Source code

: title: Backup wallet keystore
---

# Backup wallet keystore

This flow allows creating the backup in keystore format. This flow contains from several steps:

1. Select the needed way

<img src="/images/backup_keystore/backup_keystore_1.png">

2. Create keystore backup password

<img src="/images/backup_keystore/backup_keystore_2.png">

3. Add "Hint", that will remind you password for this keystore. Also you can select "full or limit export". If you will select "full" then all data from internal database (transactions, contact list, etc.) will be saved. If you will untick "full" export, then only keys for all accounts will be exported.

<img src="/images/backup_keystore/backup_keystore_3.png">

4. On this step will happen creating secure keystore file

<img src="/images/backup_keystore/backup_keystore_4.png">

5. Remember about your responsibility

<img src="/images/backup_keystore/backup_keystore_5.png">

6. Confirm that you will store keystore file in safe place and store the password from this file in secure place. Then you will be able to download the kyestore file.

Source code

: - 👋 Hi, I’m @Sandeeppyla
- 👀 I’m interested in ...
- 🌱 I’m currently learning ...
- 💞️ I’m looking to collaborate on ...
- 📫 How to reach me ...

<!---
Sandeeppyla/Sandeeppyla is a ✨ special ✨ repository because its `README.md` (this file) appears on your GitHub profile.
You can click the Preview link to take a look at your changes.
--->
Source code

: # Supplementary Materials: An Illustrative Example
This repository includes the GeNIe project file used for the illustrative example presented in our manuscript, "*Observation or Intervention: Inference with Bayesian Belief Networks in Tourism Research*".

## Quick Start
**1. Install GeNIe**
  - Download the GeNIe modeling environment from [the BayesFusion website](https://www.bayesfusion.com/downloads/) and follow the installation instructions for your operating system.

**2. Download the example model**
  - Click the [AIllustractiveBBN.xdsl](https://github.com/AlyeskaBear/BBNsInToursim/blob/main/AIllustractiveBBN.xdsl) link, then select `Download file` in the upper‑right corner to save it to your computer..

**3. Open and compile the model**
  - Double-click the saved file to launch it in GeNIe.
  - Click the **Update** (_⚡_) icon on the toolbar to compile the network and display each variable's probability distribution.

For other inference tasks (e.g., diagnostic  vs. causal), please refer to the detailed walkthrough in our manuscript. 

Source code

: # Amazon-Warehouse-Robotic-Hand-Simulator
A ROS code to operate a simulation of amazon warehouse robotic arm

— WHAT YOU NEED TO DO —
Output each line of the data exactly as it stands above.

— ANSWER SECTION —
Source code

: title: Backup wallet keystore
---

# Backup wallet keystore

This flow allows creating the backup in keystore format. This flow contains from several steps:

1. Select the needed way

<img src="/images/backup_keystore/backup_keystore_1.png">

2. Create keystore backup password

<img src="/images/backup_keystore/backup_keystore_2.png">

3. Add "Hint", that will remind you password for this keystore. Also you can select "full or limit export". If you will select "full" then all data from internal database (transactions, contact list, etc.) will be saved. If you will untick "full" export, then only keys for all accounts will be exported.

<img src="/images/backup_keystore/backup_keystore_3.png">

4. On this step will happen creating secure keystore file

<img src="/images/backup_keystore/backup_keystore_4.png">

5. Remember about your responsibility

<img src="/images/backup_keystore/backup_keystore_5.png">

6. Confirm that you will store keystore file in safe place and store the password from this file in secure place. Then you will be able to download the kyestore file.

Source code

: - 👋 Hi, I’m @Sandeeppyla
- 👀 I’m interested in ...
- 🌱 I’m currently learning ...
- 💞️ I’m looking to collaborate on ...
- 📫 How to reach me ...

<!---
Sandeeppyla/Sandeeppyla is a ✨ special ✨ repository because its `README.md` (this file) appears on your GitHub profile.
You can click the Preview link to take a look at your changes.
--->
Source code

: # Supplementary Materials: An Illustrative Example
This repository includes the GeNIe project file used for the illustrative example presented in our manuscript, "*Observation or Intervention: Inference with Bayesian Belief Networks in Tourism Research*".

## Quick Start
**1. Install GeNIe**
  - Download the GeNIe modeling environment from [the BayesFusion website](https://www.bayesfusion.com/downloads/) and follow the installation instructions for your operating system.

**2. Download the example model**
  - Click the [AIllustractiveBBN.xdsl](https://github.com/AlyeskaBear/BBNsInToursim/blob/main/AIllustractiveBBN.xdsl) link, then select `Download file` in the upper‑right corner to save it to your computer..

**3. Open and compile the model**
  - Double-click the saved file to launch it in GeNIe.
  - Click the **Update** (_⚡_) icon on the toolbar to compile the network and display each variable's probability distribution.

For other inference tasks (e.g., diagnostic  vs. causal), please refer to the detailed walkthrough in our manuscript. 

Source code

: # Amazon-Warehouse-Robotic-Hand-Simulator
A ROS code to operate a simulation of amazon warehouse robotic arm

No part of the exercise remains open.